Bella Baxter est une femme-enfant (très) spontanée qui a été sauvée de la mort par son père adoptif, un chirurgien et enseignant défiguré qui expérimente les soins les plus contre-natures qui soient. Promise à un élève de son paternel, le trop sage et catholique Max McCandles, Bella se voit désorientée par ses pulsions sexuelles qu'elle décide brusquement de matérialiser en compagnie d'un avocat libertin qui l'embarque dans un licencieux voyage. Une pérégrination qui se métamorphose en quête existentielle au fur et à mesure des rencontres que la jeune femme provoque...

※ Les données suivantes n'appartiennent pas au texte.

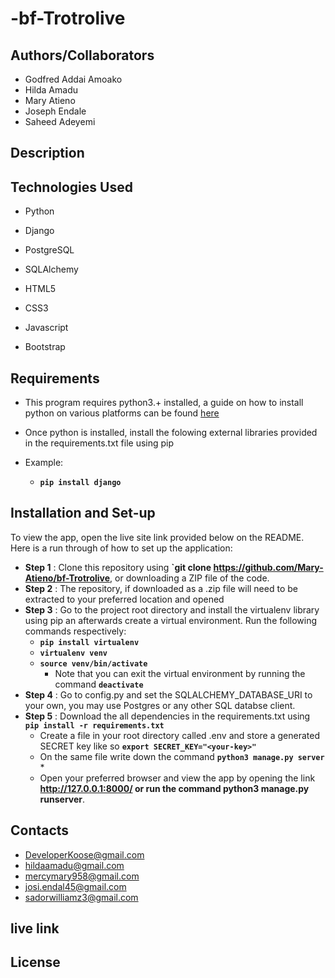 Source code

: # -bf-Trotrolive

## Authors/Collaborators

- Godfred Addai Amoako
- Hilda Amadu
- Mary Atieno
- Joseph Endale
- Saheed Adeyemi


## Description

## Technologies Used

- Python

- Django
- PostgreSQL
- SQLAlchemy
- HTML5  
- CSS3
- Javascript
- Bootstrap

## Requirements

- This program requires python3.+  installed, a guide on how to install python on various platforms can be found [here](https://www.python.org/)

- Once python is installed, install the folowing external libraries provided in the requirements.txt file using pip
- Example:
  - **`pip install django`**

## Installation and Set-up

To view the app, open the live site link provided below on the README.
Here is a run through of how to set up the application:

- **Step 1** : Clone this repository using **`git clone <https://github.com/Mary-Atieno/bf-Trotrolive>**, or downloading a ZIP file of the code.
- **Step 2** : The repository, if downloaded as a .zip file will need to be extracted to your preferred location and opened
- **Step 3** : Go to the project root directory and install the virtualenv library using pip an afterwards create a virtual environment. Run the following commands respectively:
  - **`pip install virtualenv`**
  - **`virtualenv venv`**
  - **`source venv/bin/activate`**
    - Note that you can exit the virtual environment by running the command **`deactivate`**
- **Step 4** : Go to config.py and set the SQLALCHEMY_DATABASE_URI to your own, you may use Postgres or any other SQL databse client.
- **Step 5** : Download the all dependencies in the requirements.txt using **`pip install -r requirements.txt`**
  - Create a file in your root directory called .env and store a generated SECRET key like so **`export SECRET_KEY="<your-key>"`**
  - On the same file write down the command **`python3 manage.py server`** *
  - Open your preferred browser and view the app by opening the link **<http://127.0.0.1:8000/> or run the command python3 manage.py runserver**.

## Contacts

- DeveloperKoose@gmail.com
- hildaamadu@gmail.com
- mercymary958@gmail.com
- josi.endal45@gmail.com
- sadorwilliamz3@gmail.com

## live link

<!-- <a target="_blank" href="https://epoll-app.herokuapp.com/">E-Poll</a> -->

## License
<!-- #### [*MIT License*](LICENSE) -->
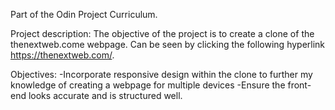 Part of the Odin Project Curriculum. 

Project description: The objective of the project is to create a clone of the thenextweb.come webpage. Can be seen by clicking
the following hyperlink https://thenextweb.com/. 

Objectives:
-Incorporate responsive design within the clone to further my knowledge of creating a webpage for multiple devices
-Ensure the front-end looks accurate and is structured well.
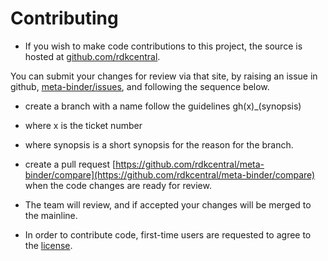 # Contributing

- If you wish to make code contributions to this project, the source is hosted at [github.com/rdkcentral](https://github.com/rdkcentral).

You can submit your changes for review via that site, by raising an issue in github, [meta-binder/issues](https://github.com/rdkcentral/meta-binder/issues), and following the sequence below.

- create a branch with a name follow the guidelines gh(x)_(synopsis)
- where x is the ticket number
- where synopsis is a short synopsis for the reason for the branch.
- create a pull request [https://github.com/rdkcentral/meta-binder/compare](https://github.com/rdkcentral/meta-binder/compare) when the code changes are ready for review.
- The team will review, and if accepted your changes will be merged to the mainline.

- In order to contribute code, first-time users are requested to agree to the [license](https://wiki.rdkcentral.com/signup.action).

Bella, c'est la prodigieuse Emma Stone qui s'est investie corps et âme dans ce personnage sans filtre et politiquement incorrect. Du haut de son talent, elle domine sans peine l'immense acteur qu'est Willem Dafoe, une sorte de Frankenstein difforme vouant une adoration sans bornes et sans ambiguïté envers sa jeune protégée. Cette dernière, dont la soif de connaissance reste illimitée, quitte donc le domicile familial pour s'adonner aux plaisirs qu'elle convoite. Celui de ses orgasmes sexuels d'abord, avant de prendre connaissance des doctrines philosophiques, des idées socialistes et du féminisme dans tous ses états, au-delà de toutes conventions sociales qu'elle juge aussi absurdes qu'inutiles. Bella s'éprend ainsi de la Liberté sous toutes ses formes, en particuliers celle de son corps et de son esprit. Et telle Mira, personnage central du chef-d’œuvre féministe réalisé par Fons Rademakers en 1971, Bella doit forcément faire face à toute la laideur humaine. Transportée par son ignorance des conventions sociales, elle se confronte ainsi au jugement, à la haine, à l'emprise, à la manipulation, à l'hypocrisie et à la tricherie avec une habileté parfois naïve mais toujours férocement drôle. Sa force, son pouvoir et sa liberté, c'est sa féminité. Et l'on retrouve en cela quelques mythiques personnages féminins dessinés par Paul Verhoeven par le passé, Katie Tippel en particulier. Et à l'instar de l'inoubliable Monique van de Ven, l'éblouissante Emma Stone n'hésite pas une seule seconde à se mettre à nue, au sens propre comme au figuré, reléguant définitivement la pudeur hollywoodienne au vestiaire.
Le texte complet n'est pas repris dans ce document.